* How to complete this task: Search the entries for the word "getBooleanWithDefault" and copy each line that has it.

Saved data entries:
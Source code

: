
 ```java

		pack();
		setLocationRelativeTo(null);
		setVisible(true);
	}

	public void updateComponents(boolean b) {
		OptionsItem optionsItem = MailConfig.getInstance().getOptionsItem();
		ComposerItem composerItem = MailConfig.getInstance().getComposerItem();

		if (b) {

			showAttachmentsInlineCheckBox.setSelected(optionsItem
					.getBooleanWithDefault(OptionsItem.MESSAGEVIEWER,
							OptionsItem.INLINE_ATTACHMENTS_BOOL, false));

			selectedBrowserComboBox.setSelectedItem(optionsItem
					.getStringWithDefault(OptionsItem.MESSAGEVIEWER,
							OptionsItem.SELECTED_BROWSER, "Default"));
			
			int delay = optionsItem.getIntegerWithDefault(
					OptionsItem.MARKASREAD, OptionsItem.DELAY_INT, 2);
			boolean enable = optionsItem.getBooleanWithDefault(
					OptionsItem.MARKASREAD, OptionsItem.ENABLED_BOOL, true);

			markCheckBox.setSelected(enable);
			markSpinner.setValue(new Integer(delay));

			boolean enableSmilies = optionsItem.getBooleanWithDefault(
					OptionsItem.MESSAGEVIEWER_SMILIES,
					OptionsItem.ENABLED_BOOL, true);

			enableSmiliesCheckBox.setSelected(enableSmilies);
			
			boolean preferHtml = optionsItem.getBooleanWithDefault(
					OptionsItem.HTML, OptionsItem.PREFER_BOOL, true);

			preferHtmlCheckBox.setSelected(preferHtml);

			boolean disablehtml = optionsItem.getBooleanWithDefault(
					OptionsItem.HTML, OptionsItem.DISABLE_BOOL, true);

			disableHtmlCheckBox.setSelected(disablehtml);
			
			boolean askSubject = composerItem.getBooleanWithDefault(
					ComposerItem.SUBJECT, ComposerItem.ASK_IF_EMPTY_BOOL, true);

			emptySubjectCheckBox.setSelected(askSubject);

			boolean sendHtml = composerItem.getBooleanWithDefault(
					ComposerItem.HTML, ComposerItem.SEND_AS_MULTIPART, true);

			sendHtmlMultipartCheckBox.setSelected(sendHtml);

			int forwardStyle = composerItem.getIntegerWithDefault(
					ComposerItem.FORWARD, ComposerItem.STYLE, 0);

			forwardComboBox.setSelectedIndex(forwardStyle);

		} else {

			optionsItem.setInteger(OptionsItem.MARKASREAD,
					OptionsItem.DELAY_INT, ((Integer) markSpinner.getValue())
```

* Answer to this task:
					.getBooleanWithDefault(OptionsItem.MESSAGEVIEWER,
			boolean enable = optionsItem.getBooleanWithDefault(
			boolean enableSmilies = optionsItem.getBooleanWithDefault(
			boolean preferHtml = optionsItem.getBooleanWithDefault(
			boolean disablehtml = optionsItem.getBooleanWithDefault(
			boolean askSubject = composerItem.getBooleanWithDefault(
			boolean sendHtml = composerItem.getBooleanWithDefault(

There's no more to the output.